**Directions:**
Among the lines of data below, reproduce only those from the one with "- ⚠️ **LpSpinningWheelsTherapistsPage.jsx**" through the one with "- ⚠️ **BookNowPage.jsx** - Booking page", exactly as they stand, both ends included.

**Extracted entries:**
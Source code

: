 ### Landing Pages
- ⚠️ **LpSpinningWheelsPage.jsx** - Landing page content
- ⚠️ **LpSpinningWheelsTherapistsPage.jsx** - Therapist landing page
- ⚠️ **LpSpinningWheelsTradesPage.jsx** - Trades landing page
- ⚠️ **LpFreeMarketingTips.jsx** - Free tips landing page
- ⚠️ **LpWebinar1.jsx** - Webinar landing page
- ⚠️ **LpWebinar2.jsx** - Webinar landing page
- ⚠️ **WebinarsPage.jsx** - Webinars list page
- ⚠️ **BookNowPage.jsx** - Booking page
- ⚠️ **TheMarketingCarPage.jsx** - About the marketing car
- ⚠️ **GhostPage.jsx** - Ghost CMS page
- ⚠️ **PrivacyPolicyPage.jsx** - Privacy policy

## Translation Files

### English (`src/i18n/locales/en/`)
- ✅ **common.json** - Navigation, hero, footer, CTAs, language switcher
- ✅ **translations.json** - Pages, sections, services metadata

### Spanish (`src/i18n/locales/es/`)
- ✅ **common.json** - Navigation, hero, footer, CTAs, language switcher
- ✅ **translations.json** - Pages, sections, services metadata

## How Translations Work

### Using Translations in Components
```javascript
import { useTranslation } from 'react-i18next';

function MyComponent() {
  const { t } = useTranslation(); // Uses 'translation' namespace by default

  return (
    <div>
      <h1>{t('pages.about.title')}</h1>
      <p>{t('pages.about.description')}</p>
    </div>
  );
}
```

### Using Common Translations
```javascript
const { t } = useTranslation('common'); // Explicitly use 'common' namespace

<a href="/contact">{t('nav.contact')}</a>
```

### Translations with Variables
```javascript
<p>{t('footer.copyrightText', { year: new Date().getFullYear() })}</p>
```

**Answer space:**
- ⚠️ **LpSpinningWheelsTherapistsPage.jsx** - Therapist landing page
- ⚠️ **LpSpinningWheelsTradesPage.jsx** - Trades landing page
- ⚠️ **LpFreeMarketingTips.jsx** - Free tips landing page
- ⚠️ **LpWebinar1.jsx** - Webinar landing page
- ⚠️ **LpWebinar2.jsx** - Webinar landing page
- ⚠️ **WebinarsPage.jsx** - Webinars list page
- ⚠️ **BookNowPage.jsx** - Booking page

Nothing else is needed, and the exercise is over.